▶ **Task statement**: Reproduce every line of the material below exactly. No pictures belong in the copy.

▶ **Supplied data**:
────────────────

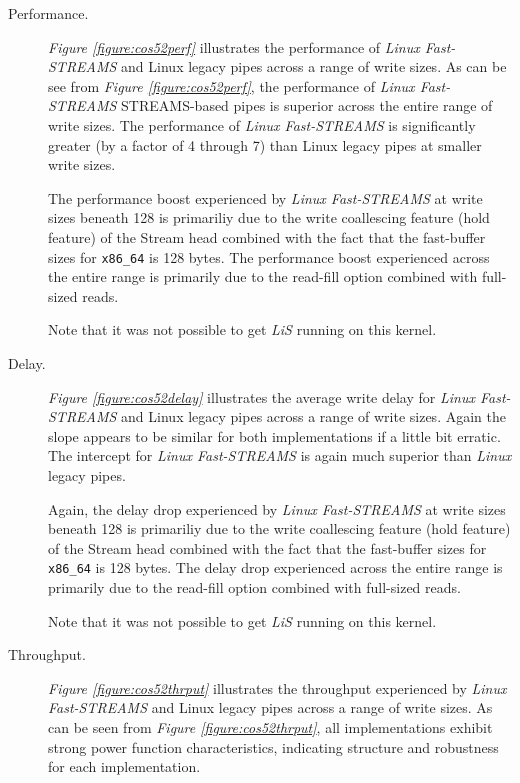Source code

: \documentclass[letterpaper,final,notitlepage,twocolumn,10pt,twoside]{article}
\begin{document}
\begin{description}

\item[Performance.]

\textit{Figure \ref{figure:cos52perf}}
illustrates the performance of \textsl{Linux Fast-STREAMS} and Linux legacy pipes across a range of
write sizes.  As can be see from \textit{Figure \ref{figure:cos52perf}}, the performance of
\textsl{Linux Fast-STREAMS} STREAMS-based pipes is superior across the entire
range of write sizes.  The performance of \textsl{Linux Fast-STREAMS} is significantly greater (by a
factor of 4 through 7) than Linux legacy pipes at smaller write sizes.

The performance boost experienced by \textsl{Linux Fast-STREAMS} at write sizes beneath 128 is
primariliy due to the write coallescing feature (hold feature) of the Stream head combined with the
fact that the fast-buffer sizes for \texttt{x86\_64} is 128 bytes.
The performance boost experienced across the entire range is primarily due to the read-fill option
combined with full-sized reads.

Note that it was not possible to get \textsl{LiS} running on this kernel.

\item[Delay.]

\textit{Figure \ref{figure:cos52delay}}
illustrates the average write delay for \textsl{Linux Fast-STREAMS} and Linux legacy pipes across a
range of write sizes.  Again the slope appears to be similar for both
implementations if a little bit erratic.
The intercept for \textsl{Linux Fast-STREAMS} is again much superior than \textsl{Linux} legacy
pipes.

Again, the delay drop experienced by \textsl{Linux Fast-STREAMS} at write sizes beneath 128 is
primariliy due to the write coallescing feature (hold feature) of the Stream head combined with the
fact that the fast-buffer sizes for \texttt{x86\_64} is 128 bytes.
The delay drop experienced across the entire range is primarily due to the read-fill option
combined with full-sized reads.

Note that it was not possible to get \textsl{LiS} running on this kernel.

\item[Throughput.]

\textit{Figure \ref{figure:cos52thrput}}
illustrates the throughput experienced by \textsl{Linux Fast-STREAMS} and Linux legacy
pipes across a range of write sizes.
As can be seen from \textit{Figure \ref{figure:cos52thrput}},
all implementations exhibit strong power function characteristics, indicating structure and
robustness for each implementation.


\end{description}
\end{document}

────────────────

▶ **Solution below**:
Source code

: \documentclass[letterpaper,final,notitlepage,twocolumn,10pt,twoside]{article}
\begin{document}
\begin{description}

\item[Performance.]

\textit{Figure \ref{figure:cos52perf}}
illustrates the performance of \textsl{Linux Fast-STREAMS} and Linux legacy pipes across a range of
write sizes.  As can be see from \textit{Figure \ref{figure:cos52perf}}, the performance of
\textsl{Linux Fast-STREAMS} STREAMS-based pipes is superior across the entire
range of write sizes.  The performance of \textsl{Linux Fast-STREAMS} is significantly greater (by a
factor of 4 through 7) than Linux legacy pipes at smaller write sizes.

The performance boost experienced by \textsl{Linux Fast-STREAMS} at write sizes beneath 128 is
primariliy due to the write coallescing feature (hold feature) of the Stream head combined with the
fact that the fast-buffer sizes for \texttt{x86\_64} is 128 bytes.
The performance boost experienced across the entire range is primarily due to the read-fill option
combined with full-sized reads.

Note that it was not possible to get \textsl{LiS} running on this kernel.

\item[Delay.]

\textit{Figure \ref{figure:cos52delay}}
illustrates the average write delay for \textsl{Linux Fast-STREAMS} and Linux legacy pipes across a
range of write sizes.  Again the slope appears to be similar for both
implementations if a little bit erratic.
The intercept for \textsl{Linux Fast-STREAMS} is again much superior than \textsl{Linux} legacy
pipes.

Again, the delay drop experienced by \textsl{Linux Fast-STREAMS} at write sizes beneath 128 is
primariliy due to the write coallescing feature (hold feature) of the Stream head combined with the
fact that the fast-buffer sizes for \texttt{x86\_64} is 128 bytes.
The delay drop experienced across the entire range is primarily due to the read-fill option
combined with full-sized reads.

Note that it was not possible to get \textsl{LiS} running on this kernel.

\item[Throughput.]

\textit{Figure \ref{figure:cos52thrput}}
illustrates the throughput experienced by \textsl{Linux Fast-STREAMS} and Linux legacy
pipes across a range of write sizes.
As can be seen from \textit{Figure \ref{figure:cos52thrput}},
all implementations exhibit strong power function characteristics, indicating structure and
robustness for each implementation.


\end{description}
\end{document}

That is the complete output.